WORK TO COMPLETE
Please copy out every line of the data word for word.

Stored items from a collection
################
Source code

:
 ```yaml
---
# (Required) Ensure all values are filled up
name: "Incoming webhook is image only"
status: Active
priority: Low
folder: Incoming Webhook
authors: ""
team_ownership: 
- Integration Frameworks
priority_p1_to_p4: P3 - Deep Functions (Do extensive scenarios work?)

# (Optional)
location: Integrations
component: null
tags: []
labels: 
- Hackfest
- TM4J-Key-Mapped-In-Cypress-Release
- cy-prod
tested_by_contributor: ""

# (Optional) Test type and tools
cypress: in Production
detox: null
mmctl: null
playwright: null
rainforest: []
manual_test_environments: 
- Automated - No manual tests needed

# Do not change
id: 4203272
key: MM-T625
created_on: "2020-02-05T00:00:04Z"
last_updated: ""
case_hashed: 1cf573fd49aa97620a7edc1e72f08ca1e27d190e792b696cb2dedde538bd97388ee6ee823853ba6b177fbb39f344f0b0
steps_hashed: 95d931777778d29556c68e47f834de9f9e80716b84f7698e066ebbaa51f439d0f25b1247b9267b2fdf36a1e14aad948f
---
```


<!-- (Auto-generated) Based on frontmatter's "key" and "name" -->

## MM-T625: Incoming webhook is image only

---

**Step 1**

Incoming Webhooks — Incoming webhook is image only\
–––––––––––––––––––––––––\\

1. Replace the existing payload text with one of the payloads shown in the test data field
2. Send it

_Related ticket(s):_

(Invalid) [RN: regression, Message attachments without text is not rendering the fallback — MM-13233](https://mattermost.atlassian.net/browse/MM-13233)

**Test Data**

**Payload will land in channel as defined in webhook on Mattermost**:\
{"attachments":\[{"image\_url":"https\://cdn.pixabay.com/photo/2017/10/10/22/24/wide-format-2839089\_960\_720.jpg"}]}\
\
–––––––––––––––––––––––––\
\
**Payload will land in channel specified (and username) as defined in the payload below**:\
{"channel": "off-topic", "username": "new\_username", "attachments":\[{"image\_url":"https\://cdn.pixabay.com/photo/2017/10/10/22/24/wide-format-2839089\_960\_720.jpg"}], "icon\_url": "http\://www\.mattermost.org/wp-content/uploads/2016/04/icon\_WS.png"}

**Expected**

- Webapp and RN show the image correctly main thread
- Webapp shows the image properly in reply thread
################
OUTPUT OF THE TASK
Source code

:
 ```yaml
---
# (Required) Ensure all values are filled up
name: "Incoming webhook is image only"
status: Active
priority: Low
folder: Incoming Webhook
authors: ""
team_ownership: 
- Integration Frameworks
priority_p1_to_p4: P3 - Deep Functions (Do extensive scenarios work?)

# (Optional)
location: Integrations
component: null
tags: []
labels: 
- Hackfest
- TM4J-Key-Mapped-In-Cypress-Release
- cy-prod
tested_by_contributor: ""

# (Optional) Test type and tools
cypress: in Production
detox: null
mmctl: null
playwright: null
rainforest: []
manual_test_environments: 
- Automated - No manual tests needed

# Do not change
id: 4203272
key: MM-T625
created_on: "2020-02-05T00:00:04Z"
last_updated: ""
case_hashed: 1cf573fd49aa97620a7edc1e72f08ca1e27d190e792b696cb2dedde538bd97388ee6ee823853ba6b177fbb39f344f0b0
steps_hashed: 95d931777778d29556c68e47f834de9f9e80716b84f7698e066ebbaa51f439d0f25b1247b9267b2fdf36a1e14aad948f
---
```


<!-- (Auto-generated) Based on frontmatter's "key" and "name" -->

## MM-T625: Incoming webhook is image only

---

**Step 1**

Incoming Webhooks — Incoming webhook is image only\
–––––––––––––––––––––––––\\

1. Replace the existing payload text with one of the payloads shown in the test data field
2. Send it

_Related ticket(s):_

(Invalid) [RN: regression, Message attachments without text is not rendering the fallback — MM-13233](https://mattermost.atlassian.net/browse/MM-13233)

**Test Data**

**Payload will land in channel as defined in webhook on Mattermost**:\
{"attachments":\[{"image\_url":"https\://cdn.pixabay.com/photo/2017/10/10/22/24/wide-format-2839089\_960\_720.jpg"}]}\
\
–––––––––––––––––––––––––\
\
**Payload will land in channel specified (and username) as defined in the payload below**:\
{"channel": "off-topic", "username": "new\_username", "attachments":\[{"image\_url":"https\://cdn.pixabay.com/photo/2017/10/10/22/24/wide-format-2839089\_960\_720.jpg"}], "icon\_url": "http\://www\.mattermost.org/wp-content/uploads/2016/04/icon\_WS.png"}

**Expected**

- Webapp and RN show the image correctly main thread
- Webapp shows the image properly in reply thread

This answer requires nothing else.